ChainsawAsh said:
Skyjedi, a blowup to 70mm wouldn't increase grain, as 70mm negative has a very fine grain structure. That's why the effects for Blade Runner and Close Encounters of the Third Kind were done with 70mm - so the grain wasn't excessive when compositing multiple layers of film.
I also doubt it would exacerbate the garbage matte issue, assuming the color timing was done correctly.
As long as the blowup was done from the original IP, a scan from the 70mm master negative would probably be the next best thing to scanning the original negative if that (somehow) wasn't an option (well, the original IP would be the next best thing, but, you know, barring that ... )
This isn't quite the same. Blade Runner had its effects shot in 65mm, so that the elements would be twice the resolution of the final composite. You want to start in the highest possible resolution because you know its going to get degraded.
Blowing up from 35mm to 70mm is a duplication itself, the reverse of the Blade Runner process. It does indeed add grain, because its a generation lost from the final negative; also, if the film is shot poorly, any flaw is magnified, and dirt and debris on the original negative is doubled in size. It's very different from shooting a film in 65mm.
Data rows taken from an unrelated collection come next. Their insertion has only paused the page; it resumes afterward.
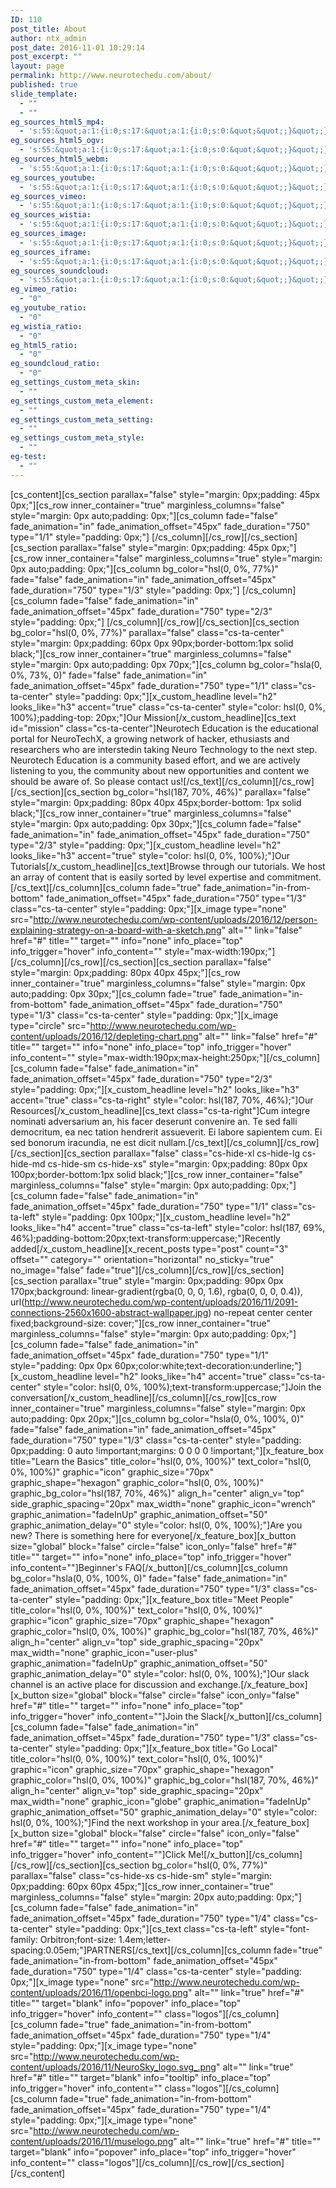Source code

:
 ```yaml
---
ID: 110
post_title: About
author: ntx_admin
post_date: 2016-11-01 10:29:14
post_excerpt: ""
layout: page
permalink: http://www.neurotechedu.com/about/
published: true
slide_template:
  - ""
  - ""
eg_sources_html5_mp4:
  - 's:55:&quot;a:1:{i:0;s:17:&quot;a:1:{i:0;s:0:&quot;&quot;;}&quot;;}&quot;;'
eg_sources_html5_ogv:
  - 's:55:&quot;a:1:{i:0;s:17:&quot;a:1:{i:0;s:0:&quot;&quot;;}&quot;;}&quot;;'
eg_sources_html5_webm:
  - 's:55:&quot;a:1:{i:0;s:17:&quot;a:1:{i:0;s:0:&quot;&quot;;}&quot;;}&quot;;'
eg_sources_youtube:
  - 's:55:&quot;a:1:{i:0;s:17:&quot;a:1:{i:0;s:0:&quot;&quot;;}&quot;;}&quot;;'
eg_sources_vimeo:
  - 's:55:&quot;a:1:{i:0;s:17:&quot;a:1:{i:0;s:0:&quot;&quot;;}&quot;;}&quot;;'
eg_sources_wistia:
  - 's:55:&quot;a:1:{i:0;s:17:&quot;a:1:{i:0;s:0:&quot;&quot;;}&quot;;}&quot;;'
eg_sources_image:
  - 's:55:&quot;a:1:{i:0;s:17:&quot;a:1:{i:0;s:0:&quot;&quot;;}&quot;;}&quot;;'
eg_sources_iframe:
  - 's:55:&quot;a:1:{i:0;s:17:&quot;a:1:{i:0;s:0:&quot;&quot;;}&quot;;}&quot;;'
eg_sources_soundcloud:
  - 's:55:&quot;a:1:{i:0;s:17:&quot;a:1:{i:0;s:0:&quot;&quot;;}&quot;;}&quot;;'
eg_vimeo_ratio:
  - "0"
eg_youtube_ratio:
  - "0"
eg_wistia_ratio:
  - "0"
eg_html5_ratio:
  - "0"
eg_soundcloud_ratio:
  - "0"
eg_settings_custom_meta_skin:
  - ""
eg_settings_custom_meta_element:
  - ""
eg_settings_custom_meta_setting:
  - ""
eg_settings_custom_meta_style:
  - ""
eg-test:
  - ""
---
```

[cs_content][cs_section parallax="false" style="margin: 0px;padding: 45px 0px;"][cs_row inner_container="true" marginless_columns="false" style="margin: 0px auto;padding: 0px;"][cs_column fade="false" fade_animation="in" fade_animation_offset="45px" fade_duration="750" type="1/1" style="padding: 0px;"]&nbsp;[/cs_column][/cs_row][/cs_section][cs_section parallax="false" style="margin: 0px;padding: 45px 0px;"][cs_row inner_container="false" marginless_columns="true" style="margin: 0px auto;padding: 0px;"][cs_column bg_color="hsl(0, 0%, 77%)" fade="false" fade_animation="in" fade_animation_offset="45px" fade_duration="750" type="1/3" style="padding: 0px;"]&nbsp;[/cs_column][cs_column fade="false" fade_animation="in" fade_animation_offset="45px" fade_duration="750" type="2/3" style="padding: 0px;"]&nbsp;[/cs_column][/cs_row][/cs_section][cs_section bg_color="hsl(0, 0%, 77%)" parallax="false" class="cs-ta-center" style="margin: 0px;padding: 60px 0px 90px;border-bottom:1px solid black;"][cs_row inner_container="true" marginless_columns="false" style="margin: 0px auto;padding: 0px 70px;"][cs_column bg_color="hsla(0, 0%, 73%, 0)" fade="false" fade_animation="in" fade_animation_offset="45px" fade_duration="750" type="1/1" class="cs-ta-center" style="padding: 0px;"][x_custom_headline level="h2" looks_like="h3" accent="true" class="cs-ta-center" style="color: hsl(0, 0%, 100%);padding-top: 20px;"]Our Mission[/x_custom_headline][cs_text id="mission" class="cs-ta-center"]Neurotech Education is the educational portal for NeuroTechX, a growing network of hacker, ethusiasts and researchers who are interstedin taking Neuro Technology to the next step. Neurotech Education is a community based effort, and we are actively listening to you, the community about new opportunities and content we should be aware of. So please contact us![/cs_text][/cs_column][/cs_row][/cs_section][cs_section bg_color="hsl(187, 70%, 46%)" parallax="false" style="margin: 0px;padding: 80px 40px 45px;border-bottom: 1px solid black;"][cs_row inner_container="true" marginless_columns="false" style="margin: 0px auto;padding: 0px 30px;"][cs_column fade="false" fade_animation="in" fade_animation_offset="45px" fade_duration="750" type="2/3" style="padding: 0px;"][x_custom_headline level="h2" looks_like="h3" accent="true" style="color: hsl(0, 0%, 100%);"]Our Tutorials[/x_custom_headline][cs_text]Browse through our tutorials. We host an array of content that is easily sorted by level expertise and commitment. [/cs_text][/cs_column][cs_column fade="true" fade_animation="in-from-bottom" fade_animation_offset="45px" fade_duration="750" type="1/3" class="cs-ta-center" style="padding: 0px;"][x_image type="none" src="http://www.neurotechedu.com/wp-content/uploads/2016/12/person-explaining-strategy-on-a-board-with-a-sketch.png" alt="" link="false" href="#" title="" target="" info="none" info_place="top" info_trigger="hover" info_content="" style="max-width:190px;"][/cs_column][/cs_row][/cs_section][cs_section parallax="false" style="margin: 0px;padding: 80px 40px 45px;"][cs_row inner_container="true" marginless_columns="false" style="margin: 0px auto;padding: 0px 30px;"][cs_column fade="true" fade_animation="in-from-bottom" fade_animation_offset="45px" fade_duration="750" type="1/3" class="cs-ta-center" style="padding: 0px;"][x_image type="circle" src="http://www.neurotechedu.com/wp-content/uploads/2016/12/depleting-chart.png" alt="" link="false" href="#" title="" target="" info="none" info_place="top" info_trigger="hover" info_content="" style="max-width:190px;max-height:250px;"][/cs_column][cs_column fade="false" fade_animation="in" fade_animation_offset="45px" fade_duration="750" type="2/3" style="padding: 0px;"][x_custom_headline level="h2" looks_like="h3" accent="true" class="cs-ta-right" style="color: hsl(187, 70%, 46%);"]Our Resources[/x_custom_headline][cs_text class="cs-ta-right"]Cum integre nominati adversarium an, his facer deserunt convenire an. Te sed falli democritum, ea nec tation hendrerit assueverit. Ei labore sapientem cum. Ei sed bonorum iracundia, ne est dicit nullam.[/cs_text][/cs_column][/cs_row][/cs_section][cs_section parallax="false" class="cs-hide-xl cs-hide-lg cs-hide-md cs-hide-sm cs-hide-xs" style="margin: 0px;padding: 80px 0px 100px;border-bottom:1px solid black;"][cs_row inner_container="false" marginless_columns="false" style="margin: 0px auto;padding: 0px;"][cs_column fade="false" fade_animation="in" fade_animation_offset="45px" fade_duration="750" type="1/1" class="cs-ta-left" style="padding: 0px 100px;"][x_custom_headline level="h2" looks_like="h4" accent="true" class="cs-ta-left" style="color: hsl(187, 69%, 46%);padding-bottom:20px;text-transform:uppercase;"]Recently added[/x_custom_headline][x_recent_posts type="post" count="3" offset="" category="" orientation="horizontal" no_sticky="true" no_image="false" fade="true"][/cs_column][/cs_row][/cs_section][cs_section parallax="true" style="margin: 0px;padding: 90px 0px 170px;background: linear-gradient(rgba(0, 0, 0, 1.6), rgba(0, 0, 0, 0.4)), url(http://www.neurotechedu.com/wp-content/uploads/2016/11/2091-connections-2560x1600-abstract-wallpaper.jpg) no-repeat center center fixed;background-size: cover;"][cs_row inner_container="true" marginless_columns="false" style="margin: 0px auto;padding: 0px;"][cs_column fade="false" fade_animation="in" fade_animation_offset="45px" fade_duration="750" type="1/1" style="padding: 0px 0px 60px;color:white;text-decoration:underline;"][x_custom_headline level="h2" looks_like="h4" accent="true" class="cs-ta-center" style="color: hsl(0, 0%, 100%);text-transform:uppercase;"]Join the conversation[/x_custom_headline][/cs_column][/cs_row][cs_row inner_container="true" marginless_columns="false" style="margin: 0px auto;padding: 0px 20px;"][cs_column bg_color="hsla(0, 0%, 100%, 0)" fade="false" fade_animation="in" fade_animation_offset="45px" fade_duration="750" type="1/3" class="cs-ta-center" style="padding: 0px;padding: 0 auto !important;margins: 0 0 0 0 !important;"][x_feature_box title="Learn the Basics" title_color="hsl(0, 0%, 100%)" text_color="hsl(0, 0%, 100%)" graphic="icon" graphic_size="70px" graphic_shape="hexagon" graphic_color="hsl(0, 0%, 100%)" graphic_bg_color="hsl(187, 70%, 46%)" align_h="center" align_v="top" side_graphic_spacing="20px" max_width="none" graphic_icon="wrench" graphic_animation="fadeInUp" graphic_animation_offset="50" graphic_animation_delay="0"  style="color: hsl(0, 0%, 100%);"]Are you new? There is something here for everyone[/x_feature_box][x_button size="global" block="false" circle="false" icon_only="false" href="#" title="" target="" info="none" info_place="top" info_trigger="hover" info_content=""]Beginner's FAQ[/x_button][/cs_column][cs_column bg_color="hsla(0, 0%, 100%, 0)" fade="false" fade_animation="in" fade_animation_offset="45px" fade_duration="750" type="1/3" class="cs-ta-center" style="padding: 0px;"][x_feature_box title="Meet People" title_color="hsl(0, 0%, 100%)" text_color="hsl(0, 0%, 100%)" graphic="icon" graphic_size="70px" graphic_shape="hexagon" graphic_color="hsl(0, 0%, 100%)" graphic_bg_color="hsl(187, 70%, 46%)" align_h="center" align_v="top" side_graphic_spacing="20px" max_width="none" graphic_icon="user-plus" graphic_animation="fadeInUp" graphic_animation_offset="50" graphic_animation_delay="0"  style="color: hsl(0, 0%, 100%);"]Our slack channel is an active place for discussion and exchange.[/x_feature_box][x_button size="global" block="false" circle="false" icon_only="false" href="#" title="" target="" info="none" info_place="top" info_trigger="hover" info_content=""]Join the Slack[/x_button][/cs_column][cs_column fade="false" fade_animation="in" fade_animation_offset="45px" fade_duration="750" type="1/3" class="cs-ta-center" style="padding: 0px;"][x_feature_box title="Go Local" title_color="hsl(0, 0%, 100%)" text_color="hsl(0, 0%, 100%)" graphic="icon" graphic_size="70px" graphic_shape="hexagon" graphic_color="hsl(0, 0%, 100%)" graphic_bg_color="hsl(187, 70%, 46%)" align_h="center" align_v="top" side_graphic_spacing="20px" max_width="none" graphic_icon="globe" graphic_animation="fadeInUp" graphic_animation_offset="50" graphic_animation_delay="0"  style="color: hsl(0, 0%, 100%);"]Find the next workshop in your area.[/x_feature_box][x_button size="global" block="false" circle="false" icon_only="false" href="#" title="" target="" info="none" info_place="top" info_trigger="hover" info_content=""]Click Me![/x_button][/cs_column][/cs_row][/cs_section][cs_section bg_color="hsl(0, 0%, 77%)" parallax="false" class="cs-hide-xs cs-hide-sm" style="margin: 0px;padding: 60px 60px 45px;"][cs_row inner_container="true" marginless_columns="false" style="margin: 20px auto;padding: 0px;"][cs_column fade="false" fade_animation="in" fade_animation_offset="45px" fade_duration="750" type="1/4" class="cs-ta-center" style="padding: 0px;"][cs_text class="cs-ta-left" style="font-family: Orbitron;font-size: 1.4em;letter-spacing:0.05em;"]PARTNERS[/cs_text][/cs_column][cs_column fade="true" fade_animation="in-from-bottom" fade_animation_offset="45px" fade_duration="750" type="1/4" class="cs-ta-center" style="padding: 0px;"][x_image type="none" src="http://www.neurotechedu.com/wp-content/uploads/2016/11/openbci-logo.png" alt="" link="true" href="#" title="" target="blank" info="popover" info_place="top" info_trigger="hover" info_content="" class="logos"][/cs_column][cs_column fade="true" fade_animation="in-from-bottom" fade_animation_offset="45px" fade_duration="750" type="1/4" style="padding: 0px;"][x_image type="none" src="http://www.neurotechedu.com/wp-content/uploads/2016/11/NeuroSky_logo.svg_.png" alt="" link="true" href="#" title="" target="blank" info="tooltip" info_place="top" info_trigger="hover" info_content="" class="logos"][/cs_column][cs_column fade="true" fade_animation="in-from-bottom" fade_animation_offset="45px" fade_duration="750" type="1/4" style="padding: 0px;"][x_image type="none" src="http://www.neurotechedu.com/wp-content/uploads/2016/11/muselogo.png" alt="" link="true" href="#" title="" target="blank" info="popover" info_place="top" info_trigger="hover" info_content="" class="logos"][/cs_column][/cs_row][/cs_section][/cs_content]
However, Star Wars was photographed very cleanly, and most people don't realise that a well-shot 35mm film can be blown up to 70mm very easily without discernable quality degradation--in fact, I would say that this is the ideal format for many 35mm films (70mm also has six-track sound, making the experience all the better). This is very much like Imax films today--aside from The Dark Knight, there's never been a feature film shot in Imax size, they are all just regular 35mm negatives blown up to twice the size, and they look pretty good. I've never seen Star Wars in 70mm though, and I imagine a few of the optical shots would have looked pretty grainy since they already look rough in 35mm. But the general picture itself should be more than fine--70mm blow-ups were as common in the 70s as Imax is today.